▶ **ASSIGNMENT**
Work through the entries below and show every line in which "Hash" is found.

(Stored data entries)
────────────────────────────────────────

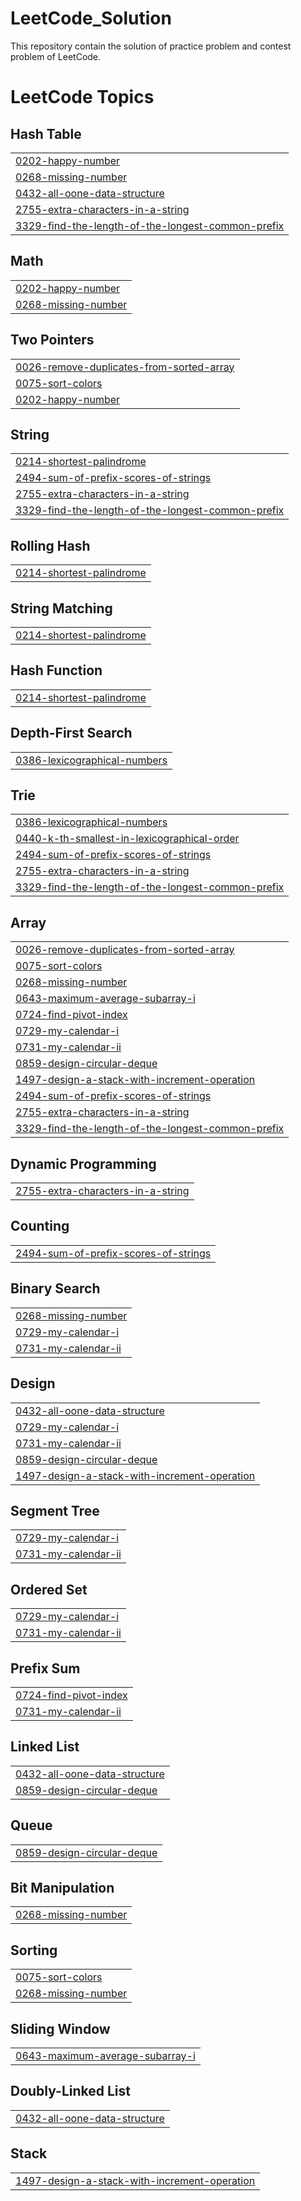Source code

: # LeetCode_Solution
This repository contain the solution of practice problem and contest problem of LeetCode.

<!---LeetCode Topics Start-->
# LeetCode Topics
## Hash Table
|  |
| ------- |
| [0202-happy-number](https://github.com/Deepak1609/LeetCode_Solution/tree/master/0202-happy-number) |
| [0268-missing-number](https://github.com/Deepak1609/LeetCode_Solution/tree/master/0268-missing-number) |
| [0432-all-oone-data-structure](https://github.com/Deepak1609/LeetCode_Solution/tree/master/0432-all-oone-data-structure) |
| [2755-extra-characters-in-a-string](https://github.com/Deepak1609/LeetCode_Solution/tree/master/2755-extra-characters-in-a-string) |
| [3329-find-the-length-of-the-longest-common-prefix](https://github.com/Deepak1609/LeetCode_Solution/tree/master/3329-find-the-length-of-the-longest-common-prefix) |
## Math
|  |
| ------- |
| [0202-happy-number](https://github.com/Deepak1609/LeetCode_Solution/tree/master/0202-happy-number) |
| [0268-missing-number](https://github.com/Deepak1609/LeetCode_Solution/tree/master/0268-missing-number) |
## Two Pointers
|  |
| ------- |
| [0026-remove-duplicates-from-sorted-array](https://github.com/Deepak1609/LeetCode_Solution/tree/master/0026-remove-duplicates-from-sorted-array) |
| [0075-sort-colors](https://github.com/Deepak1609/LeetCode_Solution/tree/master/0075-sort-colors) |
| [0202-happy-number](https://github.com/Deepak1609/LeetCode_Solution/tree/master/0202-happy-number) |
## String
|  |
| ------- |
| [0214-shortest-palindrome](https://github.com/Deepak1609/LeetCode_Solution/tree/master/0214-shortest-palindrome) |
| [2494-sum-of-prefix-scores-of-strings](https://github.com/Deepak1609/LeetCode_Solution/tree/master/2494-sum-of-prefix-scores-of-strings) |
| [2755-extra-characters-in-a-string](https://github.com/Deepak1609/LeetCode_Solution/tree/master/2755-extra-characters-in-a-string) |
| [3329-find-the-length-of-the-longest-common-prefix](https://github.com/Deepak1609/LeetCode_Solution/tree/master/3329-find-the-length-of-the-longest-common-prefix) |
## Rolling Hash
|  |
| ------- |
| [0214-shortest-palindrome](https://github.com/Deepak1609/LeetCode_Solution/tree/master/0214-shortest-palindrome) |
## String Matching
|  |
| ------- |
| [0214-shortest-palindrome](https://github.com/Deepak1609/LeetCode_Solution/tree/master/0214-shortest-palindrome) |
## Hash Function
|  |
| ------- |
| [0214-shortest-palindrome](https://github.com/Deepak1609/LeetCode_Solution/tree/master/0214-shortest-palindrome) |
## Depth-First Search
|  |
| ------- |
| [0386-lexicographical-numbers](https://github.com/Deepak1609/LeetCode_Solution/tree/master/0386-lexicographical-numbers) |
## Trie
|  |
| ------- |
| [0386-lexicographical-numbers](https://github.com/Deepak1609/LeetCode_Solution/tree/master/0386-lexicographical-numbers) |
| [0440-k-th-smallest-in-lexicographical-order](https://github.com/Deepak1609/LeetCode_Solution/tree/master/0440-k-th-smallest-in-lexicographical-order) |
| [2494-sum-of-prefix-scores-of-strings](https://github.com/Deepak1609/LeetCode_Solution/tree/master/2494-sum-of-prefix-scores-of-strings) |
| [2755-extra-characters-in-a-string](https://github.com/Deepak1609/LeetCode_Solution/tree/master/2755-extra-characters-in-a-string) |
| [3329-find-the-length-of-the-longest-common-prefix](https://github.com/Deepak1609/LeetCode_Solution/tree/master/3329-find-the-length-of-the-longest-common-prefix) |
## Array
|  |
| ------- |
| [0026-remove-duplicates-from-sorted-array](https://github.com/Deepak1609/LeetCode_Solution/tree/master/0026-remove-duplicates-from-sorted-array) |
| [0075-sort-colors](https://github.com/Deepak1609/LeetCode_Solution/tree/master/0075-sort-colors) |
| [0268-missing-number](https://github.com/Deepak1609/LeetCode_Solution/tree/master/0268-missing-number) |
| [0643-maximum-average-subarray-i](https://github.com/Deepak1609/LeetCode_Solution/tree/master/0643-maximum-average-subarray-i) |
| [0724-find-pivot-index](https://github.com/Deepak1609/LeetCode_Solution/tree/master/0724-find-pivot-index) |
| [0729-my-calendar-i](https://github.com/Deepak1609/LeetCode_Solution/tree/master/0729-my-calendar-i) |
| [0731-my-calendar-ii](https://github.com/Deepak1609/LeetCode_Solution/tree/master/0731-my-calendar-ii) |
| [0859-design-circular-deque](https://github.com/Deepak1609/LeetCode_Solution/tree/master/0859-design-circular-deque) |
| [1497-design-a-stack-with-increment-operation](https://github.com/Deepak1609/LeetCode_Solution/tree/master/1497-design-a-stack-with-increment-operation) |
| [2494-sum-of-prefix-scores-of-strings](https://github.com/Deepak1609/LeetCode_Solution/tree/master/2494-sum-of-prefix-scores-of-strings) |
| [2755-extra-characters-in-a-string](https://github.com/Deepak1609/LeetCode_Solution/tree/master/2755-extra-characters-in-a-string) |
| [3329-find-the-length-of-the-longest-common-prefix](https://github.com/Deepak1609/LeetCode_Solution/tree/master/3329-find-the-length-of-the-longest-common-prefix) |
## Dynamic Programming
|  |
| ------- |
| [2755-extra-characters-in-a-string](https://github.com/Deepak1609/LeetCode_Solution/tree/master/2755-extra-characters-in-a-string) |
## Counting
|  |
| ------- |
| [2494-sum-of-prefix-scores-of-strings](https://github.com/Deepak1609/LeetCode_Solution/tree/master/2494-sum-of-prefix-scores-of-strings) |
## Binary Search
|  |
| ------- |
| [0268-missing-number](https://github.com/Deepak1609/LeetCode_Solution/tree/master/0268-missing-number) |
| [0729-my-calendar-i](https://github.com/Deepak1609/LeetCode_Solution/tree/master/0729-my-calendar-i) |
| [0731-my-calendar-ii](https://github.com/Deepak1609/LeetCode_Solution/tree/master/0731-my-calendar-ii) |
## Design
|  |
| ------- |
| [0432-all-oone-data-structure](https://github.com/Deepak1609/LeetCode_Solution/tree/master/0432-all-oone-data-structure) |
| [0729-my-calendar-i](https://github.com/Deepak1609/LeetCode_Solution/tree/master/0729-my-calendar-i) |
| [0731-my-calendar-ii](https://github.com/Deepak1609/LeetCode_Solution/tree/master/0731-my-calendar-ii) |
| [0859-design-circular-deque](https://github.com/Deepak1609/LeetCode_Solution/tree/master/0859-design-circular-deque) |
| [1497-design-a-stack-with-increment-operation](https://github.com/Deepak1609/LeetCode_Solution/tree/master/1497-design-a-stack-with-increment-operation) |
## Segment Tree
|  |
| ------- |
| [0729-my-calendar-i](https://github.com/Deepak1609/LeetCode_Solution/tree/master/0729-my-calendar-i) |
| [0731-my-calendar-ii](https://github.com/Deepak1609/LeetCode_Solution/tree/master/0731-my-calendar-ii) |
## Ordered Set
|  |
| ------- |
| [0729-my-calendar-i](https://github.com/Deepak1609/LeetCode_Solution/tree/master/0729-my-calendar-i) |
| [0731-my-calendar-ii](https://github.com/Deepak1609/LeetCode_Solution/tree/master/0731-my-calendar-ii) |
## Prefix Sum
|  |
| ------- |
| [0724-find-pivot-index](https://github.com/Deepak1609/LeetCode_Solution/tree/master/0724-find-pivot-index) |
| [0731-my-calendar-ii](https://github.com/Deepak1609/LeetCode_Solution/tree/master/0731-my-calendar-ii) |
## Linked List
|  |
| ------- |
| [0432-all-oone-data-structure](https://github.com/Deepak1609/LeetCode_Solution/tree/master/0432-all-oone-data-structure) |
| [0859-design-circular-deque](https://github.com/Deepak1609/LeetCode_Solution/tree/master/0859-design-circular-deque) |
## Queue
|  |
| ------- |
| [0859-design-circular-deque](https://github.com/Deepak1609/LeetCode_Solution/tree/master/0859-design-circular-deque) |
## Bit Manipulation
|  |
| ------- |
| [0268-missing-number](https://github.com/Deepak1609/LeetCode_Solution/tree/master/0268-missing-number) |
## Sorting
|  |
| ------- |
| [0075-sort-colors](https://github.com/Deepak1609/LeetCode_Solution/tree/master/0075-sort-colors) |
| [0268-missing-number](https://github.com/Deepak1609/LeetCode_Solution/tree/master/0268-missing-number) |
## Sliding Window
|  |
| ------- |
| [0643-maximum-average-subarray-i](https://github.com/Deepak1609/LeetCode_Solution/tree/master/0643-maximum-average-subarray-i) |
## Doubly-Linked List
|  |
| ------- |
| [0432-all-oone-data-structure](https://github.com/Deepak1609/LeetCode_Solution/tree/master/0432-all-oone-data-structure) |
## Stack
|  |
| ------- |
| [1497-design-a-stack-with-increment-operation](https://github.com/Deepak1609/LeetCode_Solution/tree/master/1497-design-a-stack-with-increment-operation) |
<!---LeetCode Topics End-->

────────────────────────────────────────

▶ **SOLUTION FOR THIS TASK**
## Hash Table
## Rolling Hash
## Hash Function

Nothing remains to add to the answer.